Search code examples
probabilitypymc

Continous Parent and Discrete Child Conditional with Observed Data in PyMC


I am new to PyMC and trying to set up the simple conditional probability model: P(has_diabetes|bmi, race). Race can take on 5 discrete values encoded as 0-4 and BMI can take on a non-zero positive real number. So far I have the parent variables setup like this:

p_race = [0.009149232914923292,
          0.15656903765690378,
          0.019637377963737795,
          0.013947001394700141,
          0.800697350069735]
race = pymc.Categorical('race', p_race)

bmi_alpha = pymc.Exponential('bmi_alpha', 1)
bmi_beta = pymc.Exponential('bmi_beta', 1)
bmi = pymc.Gamma('bmi', bmi_alpha, bmi_beta, value=bmis, observed=True)

I have observed data that looks like:

| bmi | race | has_diabetes |
| 21.7 | 1 | 0 |
| 45.3 | 4 | 1 |
| 18.9 | 2 | 0 |
| 26.6 | 0 | 0 |
| 35.1 | 4 | 0 |

I am attempting to model has_diabetes as:

has_diabetes = pymc.Bernoulli('has_diabetes', p_diabetes, value=data, observed=True)

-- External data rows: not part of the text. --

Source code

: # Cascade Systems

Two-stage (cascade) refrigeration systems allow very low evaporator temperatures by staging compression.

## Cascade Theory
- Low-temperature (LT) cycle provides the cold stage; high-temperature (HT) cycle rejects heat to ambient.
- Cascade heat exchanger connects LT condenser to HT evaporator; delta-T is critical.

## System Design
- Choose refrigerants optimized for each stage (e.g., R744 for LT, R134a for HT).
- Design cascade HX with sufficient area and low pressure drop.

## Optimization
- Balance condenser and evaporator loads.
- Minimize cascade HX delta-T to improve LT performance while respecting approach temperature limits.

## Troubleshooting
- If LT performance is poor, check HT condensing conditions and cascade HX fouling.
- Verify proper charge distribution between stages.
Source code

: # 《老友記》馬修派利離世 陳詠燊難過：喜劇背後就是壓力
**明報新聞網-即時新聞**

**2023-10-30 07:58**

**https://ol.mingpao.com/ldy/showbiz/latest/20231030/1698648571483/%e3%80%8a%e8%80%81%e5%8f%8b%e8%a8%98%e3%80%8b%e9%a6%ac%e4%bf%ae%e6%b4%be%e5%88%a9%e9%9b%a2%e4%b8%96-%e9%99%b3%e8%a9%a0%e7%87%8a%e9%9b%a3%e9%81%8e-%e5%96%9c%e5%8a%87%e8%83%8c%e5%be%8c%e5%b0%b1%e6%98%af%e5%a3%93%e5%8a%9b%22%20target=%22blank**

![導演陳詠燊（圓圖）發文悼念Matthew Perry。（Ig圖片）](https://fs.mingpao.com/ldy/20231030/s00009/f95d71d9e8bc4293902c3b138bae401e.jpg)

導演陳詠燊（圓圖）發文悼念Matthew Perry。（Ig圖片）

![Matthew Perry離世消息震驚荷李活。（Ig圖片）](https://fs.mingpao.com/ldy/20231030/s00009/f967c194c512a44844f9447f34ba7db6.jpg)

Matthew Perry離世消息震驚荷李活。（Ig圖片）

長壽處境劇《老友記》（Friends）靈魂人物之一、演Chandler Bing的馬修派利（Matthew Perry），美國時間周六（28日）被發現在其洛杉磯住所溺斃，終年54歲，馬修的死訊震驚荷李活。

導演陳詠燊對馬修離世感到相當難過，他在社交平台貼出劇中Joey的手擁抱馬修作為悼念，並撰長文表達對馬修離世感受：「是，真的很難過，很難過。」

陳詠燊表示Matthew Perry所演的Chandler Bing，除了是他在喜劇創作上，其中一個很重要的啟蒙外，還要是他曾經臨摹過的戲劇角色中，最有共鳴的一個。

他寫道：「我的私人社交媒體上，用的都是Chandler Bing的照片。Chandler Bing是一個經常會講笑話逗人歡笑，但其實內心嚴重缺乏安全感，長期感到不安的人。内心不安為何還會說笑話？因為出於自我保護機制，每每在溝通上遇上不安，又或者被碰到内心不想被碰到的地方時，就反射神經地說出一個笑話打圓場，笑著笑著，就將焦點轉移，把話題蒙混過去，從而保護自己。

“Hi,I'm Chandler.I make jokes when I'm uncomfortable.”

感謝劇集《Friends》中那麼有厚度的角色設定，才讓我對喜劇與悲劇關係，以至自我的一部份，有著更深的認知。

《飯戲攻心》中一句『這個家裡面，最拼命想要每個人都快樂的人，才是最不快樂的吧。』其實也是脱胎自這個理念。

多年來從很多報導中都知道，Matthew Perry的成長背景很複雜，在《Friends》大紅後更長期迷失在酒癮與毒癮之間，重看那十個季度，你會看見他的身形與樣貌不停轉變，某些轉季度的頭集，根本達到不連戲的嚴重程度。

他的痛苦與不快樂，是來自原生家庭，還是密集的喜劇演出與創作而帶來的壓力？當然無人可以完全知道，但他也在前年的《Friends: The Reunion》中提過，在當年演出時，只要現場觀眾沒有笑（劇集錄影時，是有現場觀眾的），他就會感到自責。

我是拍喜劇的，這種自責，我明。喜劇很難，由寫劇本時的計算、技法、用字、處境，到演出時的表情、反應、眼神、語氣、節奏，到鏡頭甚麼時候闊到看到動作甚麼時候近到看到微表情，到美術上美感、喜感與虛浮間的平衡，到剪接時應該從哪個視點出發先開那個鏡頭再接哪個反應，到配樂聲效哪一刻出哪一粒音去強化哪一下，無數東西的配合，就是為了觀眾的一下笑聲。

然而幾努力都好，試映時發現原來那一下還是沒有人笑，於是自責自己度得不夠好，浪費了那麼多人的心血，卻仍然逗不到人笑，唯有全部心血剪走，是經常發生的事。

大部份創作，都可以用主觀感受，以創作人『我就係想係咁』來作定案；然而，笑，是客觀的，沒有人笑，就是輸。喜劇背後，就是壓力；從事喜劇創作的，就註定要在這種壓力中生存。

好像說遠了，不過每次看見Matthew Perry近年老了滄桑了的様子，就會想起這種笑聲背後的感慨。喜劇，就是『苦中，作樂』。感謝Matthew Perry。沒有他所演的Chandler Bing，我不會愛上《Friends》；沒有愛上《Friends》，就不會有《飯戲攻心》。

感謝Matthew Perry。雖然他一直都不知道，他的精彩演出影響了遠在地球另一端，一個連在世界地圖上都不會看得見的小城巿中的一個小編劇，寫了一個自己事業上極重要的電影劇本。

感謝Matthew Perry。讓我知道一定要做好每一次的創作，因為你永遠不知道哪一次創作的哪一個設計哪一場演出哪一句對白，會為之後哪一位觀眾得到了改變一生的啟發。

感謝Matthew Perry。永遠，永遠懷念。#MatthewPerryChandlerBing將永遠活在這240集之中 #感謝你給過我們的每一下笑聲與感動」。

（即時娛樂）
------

My problem is that I am not sure how to construct the p_diabetes function since it is dependent on the values of race and and the continuous value of bmi.


Solution

  • You need to construct a deterministic function that generates p_diabetes as a function of your predictors. The safest way to do this is via a logit-linear transformation. For example:

    intercept = pymc.Normal('intercept', 0, 0.01, value=0)
    beta_race = pymc.Normal('beta_race', 0, 0.01, value=np.zeros(4))
    beta_bmi = pymc.Normal('beta_bmi', 0, 0.01, value=0)
    
    @pymc.deterministic
    def p_diabetes(b0=intercept, b1=beta_race, b2=beta_bmi):
    
        # Prepend a zero for baseline
        b1 = np.append(0, b1)
    
        # Logit-linear model
        return pymc.invlogit(b0 + b1[race] + b2*bmi)
    

    I would make the baseline race be the largest group (it is assumed to be index 0 in this example).

    Actually, its not clear what the first part of the model above is for, specifically, why you are building models for the predictors, but perhaps I am missing something.